Along with all the head-turning highlights, ranging from scrambles out of the pocket to deep balls, the sophomore has yet to throw an interception.

He holds a 16-to-0 touchdown-to-interception ratio with 114 passes attempted.

“There's a couple that he threw in harm's way that maybe could have gone the other way,” Ohio State coach Ryan Day said, “but they didn't. So he's got to keep making those good decisions, keep taking care of the ball.”

Most recruiting analysts raved about Fields’ arm strength and athleticism when he emerged as a decorated high school quarterback prospect.
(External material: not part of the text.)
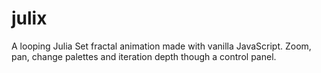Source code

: # julix
A looping Julia Set fractal animation made with vanilla JavaScript. Zoom, pan, change palettes and iteration depth though a control panel.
But so far he has also proved to be a polished passer, ahead of the curve as a first-time starter in college.

Fields credited the absence of interceptions to an emphasis placed by Day, a former offensive coordinator and quarterbacks coach.

“Coach Day puts it in my brain every day in practice, ‘Take care of the ball, take care of the ball,’” Fields said. “And that's really the plan to win. So when I'm on the field, I’m really thinking about making smart decisions and really just taking care of the ball, knowing the situation and down and distance, and kind of laying it out in my mind.”

His predecessor, Dwayne Haskins Jr., was picked off twice last season in his first five starts, and J.T. Barrett was intercepted five times in his first five starts when he debuted as a redshirt freshman in 2014.

The team most poised to challenge Fields’ streak might be Michigan State, which visits the Buckeyes for a prime-time matchup Saturday night.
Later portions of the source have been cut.